[Saved data entries]
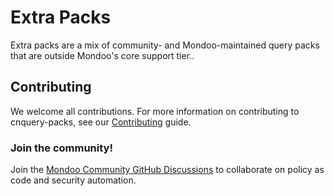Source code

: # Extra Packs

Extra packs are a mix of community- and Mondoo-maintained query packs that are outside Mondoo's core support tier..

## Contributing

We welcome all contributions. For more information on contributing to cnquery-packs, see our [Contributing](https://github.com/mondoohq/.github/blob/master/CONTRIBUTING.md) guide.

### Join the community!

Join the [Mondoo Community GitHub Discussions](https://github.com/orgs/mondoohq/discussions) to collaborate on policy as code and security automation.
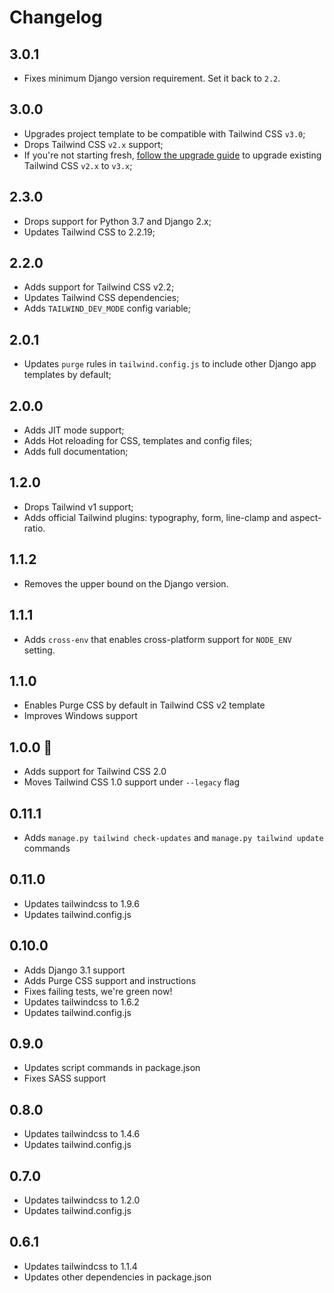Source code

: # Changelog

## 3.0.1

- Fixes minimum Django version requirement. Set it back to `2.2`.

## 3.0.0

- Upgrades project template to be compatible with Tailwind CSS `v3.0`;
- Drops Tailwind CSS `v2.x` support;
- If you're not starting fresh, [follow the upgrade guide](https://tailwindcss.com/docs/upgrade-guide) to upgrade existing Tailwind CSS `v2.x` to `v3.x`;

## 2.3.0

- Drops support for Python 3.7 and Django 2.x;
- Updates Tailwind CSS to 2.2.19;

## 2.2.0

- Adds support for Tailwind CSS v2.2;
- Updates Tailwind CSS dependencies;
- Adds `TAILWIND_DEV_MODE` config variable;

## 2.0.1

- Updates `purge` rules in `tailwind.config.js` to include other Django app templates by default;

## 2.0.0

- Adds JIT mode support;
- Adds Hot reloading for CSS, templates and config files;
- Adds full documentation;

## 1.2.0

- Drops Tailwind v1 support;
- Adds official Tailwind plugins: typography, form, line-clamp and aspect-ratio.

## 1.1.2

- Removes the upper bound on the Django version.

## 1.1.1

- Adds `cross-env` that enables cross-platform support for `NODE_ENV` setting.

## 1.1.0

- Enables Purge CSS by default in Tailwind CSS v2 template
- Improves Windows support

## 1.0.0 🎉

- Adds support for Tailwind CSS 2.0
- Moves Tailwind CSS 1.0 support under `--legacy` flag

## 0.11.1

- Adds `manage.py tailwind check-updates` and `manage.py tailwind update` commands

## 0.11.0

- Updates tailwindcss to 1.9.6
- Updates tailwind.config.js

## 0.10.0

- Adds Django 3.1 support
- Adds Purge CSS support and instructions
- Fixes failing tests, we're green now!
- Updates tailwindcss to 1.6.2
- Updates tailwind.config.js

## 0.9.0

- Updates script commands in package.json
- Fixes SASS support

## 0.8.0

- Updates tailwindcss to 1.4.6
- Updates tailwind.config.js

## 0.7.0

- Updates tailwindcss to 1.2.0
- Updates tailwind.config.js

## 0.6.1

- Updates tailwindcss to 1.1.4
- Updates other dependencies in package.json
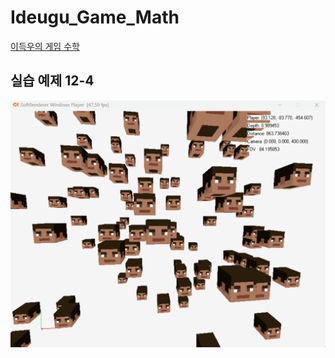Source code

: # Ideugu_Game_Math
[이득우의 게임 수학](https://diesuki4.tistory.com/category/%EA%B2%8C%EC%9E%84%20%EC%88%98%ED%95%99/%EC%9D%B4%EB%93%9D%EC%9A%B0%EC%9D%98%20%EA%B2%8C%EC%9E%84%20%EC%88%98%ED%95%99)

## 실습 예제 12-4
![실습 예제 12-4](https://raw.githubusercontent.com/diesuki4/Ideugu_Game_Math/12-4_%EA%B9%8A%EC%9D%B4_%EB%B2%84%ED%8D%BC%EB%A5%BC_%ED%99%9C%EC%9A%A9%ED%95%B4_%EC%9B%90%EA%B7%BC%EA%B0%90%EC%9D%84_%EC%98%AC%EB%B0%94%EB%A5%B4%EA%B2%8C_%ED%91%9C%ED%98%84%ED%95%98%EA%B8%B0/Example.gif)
---
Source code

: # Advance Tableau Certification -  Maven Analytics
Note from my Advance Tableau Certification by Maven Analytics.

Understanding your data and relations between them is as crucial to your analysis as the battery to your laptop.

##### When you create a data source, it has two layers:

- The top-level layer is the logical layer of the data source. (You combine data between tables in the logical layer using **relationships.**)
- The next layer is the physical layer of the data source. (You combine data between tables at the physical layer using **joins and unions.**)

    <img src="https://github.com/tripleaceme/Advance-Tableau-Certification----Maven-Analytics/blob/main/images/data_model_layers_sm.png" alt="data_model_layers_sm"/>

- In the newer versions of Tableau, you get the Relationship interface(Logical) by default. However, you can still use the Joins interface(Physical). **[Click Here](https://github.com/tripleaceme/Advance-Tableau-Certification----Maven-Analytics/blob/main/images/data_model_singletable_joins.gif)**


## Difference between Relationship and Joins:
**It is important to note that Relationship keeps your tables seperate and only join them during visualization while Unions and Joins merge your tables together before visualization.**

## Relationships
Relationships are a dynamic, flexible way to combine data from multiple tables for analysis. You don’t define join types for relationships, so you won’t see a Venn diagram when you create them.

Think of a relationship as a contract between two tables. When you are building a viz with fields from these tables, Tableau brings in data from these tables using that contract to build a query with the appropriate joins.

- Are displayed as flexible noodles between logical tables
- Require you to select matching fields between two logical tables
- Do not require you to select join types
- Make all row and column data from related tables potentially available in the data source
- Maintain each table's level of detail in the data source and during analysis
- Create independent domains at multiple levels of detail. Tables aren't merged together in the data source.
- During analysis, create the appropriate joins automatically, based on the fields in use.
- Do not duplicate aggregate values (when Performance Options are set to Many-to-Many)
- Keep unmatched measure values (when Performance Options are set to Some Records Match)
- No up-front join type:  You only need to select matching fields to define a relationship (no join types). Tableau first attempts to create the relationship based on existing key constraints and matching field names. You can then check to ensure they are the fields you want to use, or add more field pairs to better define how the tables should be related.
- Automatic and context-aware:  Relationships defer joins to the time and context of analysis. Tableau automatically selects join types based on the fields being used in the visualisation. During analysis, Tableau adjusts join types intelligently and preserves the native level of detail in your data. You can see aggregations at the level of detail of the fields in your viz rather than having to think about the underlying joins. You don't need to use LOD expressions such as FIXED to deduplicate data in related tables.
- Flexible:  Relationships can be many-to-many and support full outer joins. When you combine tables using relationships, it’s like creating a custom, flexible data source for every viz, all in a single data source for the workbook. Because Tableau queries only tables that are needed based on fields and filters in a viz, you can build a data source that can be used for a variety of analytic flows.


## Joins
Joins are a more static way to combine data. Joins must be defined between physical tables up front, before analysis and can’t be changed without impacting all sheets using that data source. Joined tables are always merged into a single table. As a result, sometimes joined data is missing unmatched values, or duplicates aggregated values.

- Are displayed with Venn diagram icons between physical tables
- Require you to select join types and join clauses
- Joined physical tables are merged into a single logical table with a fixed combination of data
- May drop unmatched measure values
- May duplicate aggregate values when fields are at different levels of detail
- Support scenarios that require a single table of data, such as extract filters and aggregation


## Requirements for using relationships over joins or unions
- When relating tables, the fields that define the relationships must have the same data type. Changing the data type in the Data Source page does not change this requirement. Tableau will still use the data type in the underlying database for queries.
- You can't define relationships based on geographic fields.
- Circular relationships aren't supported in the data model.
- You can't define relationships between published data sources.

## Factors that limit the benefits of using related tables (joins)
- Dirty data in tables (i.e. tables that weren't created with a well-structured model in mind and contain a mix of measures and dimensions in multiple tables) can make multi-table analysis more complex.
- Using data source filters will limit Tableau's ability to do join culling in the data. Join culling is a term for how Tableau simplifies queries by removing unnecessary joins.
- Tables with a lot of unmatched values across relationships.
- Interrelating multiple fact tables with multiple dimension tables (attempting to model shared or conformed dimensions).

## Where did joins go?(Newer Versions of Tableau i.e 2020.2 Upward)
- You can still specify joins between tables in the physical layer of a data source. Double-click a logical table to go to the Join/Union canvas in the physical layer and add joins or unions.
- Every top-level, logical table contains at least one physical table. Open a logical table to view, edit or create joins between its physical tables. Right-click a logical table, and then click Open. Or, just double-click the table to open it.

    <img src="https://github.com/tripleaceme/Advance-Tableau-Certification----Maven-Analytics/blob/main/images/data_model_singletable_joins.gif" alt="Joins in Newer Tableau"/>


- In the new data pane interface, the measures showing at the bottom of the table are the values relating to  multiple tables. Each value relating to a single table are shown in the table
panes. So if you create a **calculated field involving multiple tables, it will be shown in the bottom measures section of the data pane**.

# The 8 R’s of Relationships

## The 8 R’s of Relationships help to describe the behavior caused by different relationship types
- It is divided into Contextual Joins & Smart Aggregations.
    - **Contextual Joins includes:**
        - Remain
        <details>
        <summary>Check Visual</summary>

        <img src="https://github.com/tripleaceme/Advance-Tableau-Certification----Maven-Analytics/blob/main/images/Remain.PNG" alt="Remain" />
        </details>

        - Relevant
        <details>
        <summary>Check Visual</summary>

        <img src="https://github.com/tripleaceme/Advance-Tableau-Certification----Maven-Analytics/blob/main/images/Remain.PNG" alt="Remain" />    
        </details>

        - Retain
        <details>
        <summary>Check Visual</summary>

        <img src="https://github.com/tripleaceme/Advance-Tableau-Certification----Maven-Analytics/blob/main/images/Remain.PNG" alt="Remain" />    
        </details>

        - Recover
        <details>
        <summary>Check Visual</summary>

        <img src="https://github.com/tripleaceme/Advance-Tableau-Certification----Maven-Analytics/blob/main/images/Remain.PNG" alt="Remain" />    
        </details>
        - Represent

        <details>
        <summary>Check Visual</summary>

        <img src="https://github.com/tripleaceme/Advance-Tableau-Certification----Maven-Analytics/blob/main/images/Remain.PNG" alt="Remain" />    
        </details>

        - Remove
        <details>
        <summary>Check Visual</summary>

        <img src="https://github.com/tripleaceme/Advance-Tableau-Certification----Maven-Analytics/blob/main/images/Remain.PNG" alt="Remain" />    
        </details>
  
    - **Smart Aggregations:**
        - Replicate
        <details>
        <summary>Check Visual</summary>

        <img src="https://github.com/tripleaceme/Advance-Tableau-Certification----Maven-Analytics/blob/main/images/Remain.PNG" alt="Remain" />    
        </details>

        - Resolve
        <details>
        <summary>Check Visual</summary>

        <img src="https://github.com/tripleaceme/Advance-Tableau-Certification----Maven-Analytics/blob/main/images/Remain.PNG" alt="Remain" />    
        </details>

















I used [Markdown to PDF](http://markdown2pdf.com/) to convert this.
--
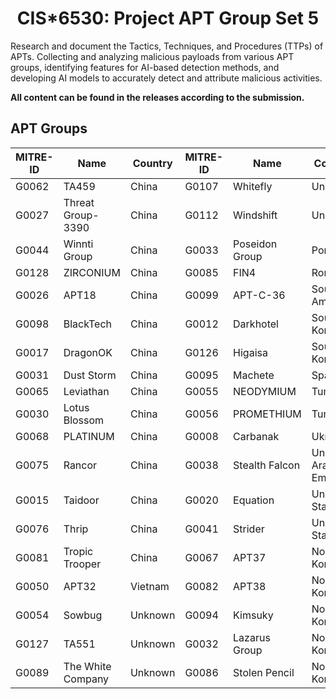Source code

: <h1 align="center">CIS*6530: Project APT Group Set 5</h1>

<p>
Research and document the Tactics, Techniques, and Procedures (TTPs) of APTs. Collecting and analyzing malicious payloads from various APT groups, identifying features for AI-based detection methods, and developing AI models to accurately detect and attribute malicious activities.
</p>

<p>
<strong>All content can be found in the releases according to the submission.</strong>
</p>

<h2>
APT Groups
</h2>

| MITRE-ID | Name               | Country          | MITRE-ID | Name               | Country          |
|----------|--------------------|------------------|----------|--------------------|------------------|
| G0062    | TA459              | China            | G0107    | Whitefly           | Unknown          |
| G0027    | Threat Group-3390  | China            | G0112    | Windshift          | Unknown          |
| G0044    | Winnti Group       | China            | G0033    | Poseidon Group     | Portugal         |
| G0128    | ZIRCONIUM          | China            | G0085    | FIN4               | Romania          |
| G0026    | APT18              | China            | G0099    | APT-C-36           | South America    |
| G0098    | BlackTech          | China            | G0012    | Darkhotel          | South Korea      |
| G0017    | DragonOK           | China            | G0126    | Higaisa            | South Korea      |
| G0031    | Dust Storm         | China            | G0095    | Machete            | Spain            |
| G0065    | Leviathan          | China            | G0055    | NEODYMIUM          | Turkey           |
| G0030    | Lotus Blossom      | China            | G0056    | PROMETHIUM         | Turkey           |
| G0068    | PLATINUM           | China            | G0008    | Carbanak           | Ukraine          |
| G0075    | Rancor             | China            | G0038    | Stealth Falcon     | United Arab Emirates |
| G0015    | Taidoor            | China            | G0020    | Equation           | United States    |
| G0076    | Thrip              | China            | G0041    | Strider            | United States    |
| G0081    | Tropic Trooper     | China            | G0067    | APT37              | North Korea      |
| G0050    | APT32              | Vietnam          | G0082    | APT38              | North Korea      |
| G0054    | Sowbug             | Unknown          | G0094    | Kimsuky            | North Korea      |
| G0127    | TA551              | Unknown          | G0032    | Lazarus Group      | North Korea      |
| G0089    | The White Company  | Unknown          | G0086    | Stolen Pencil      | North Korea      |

YOUR ASSIGNMENT >> Whenever a line above includes "json", copy it in full.

ANSWER TO THIS EXERCISE >>
- Updates script commands in package.json
- Updates other dependencies in package.json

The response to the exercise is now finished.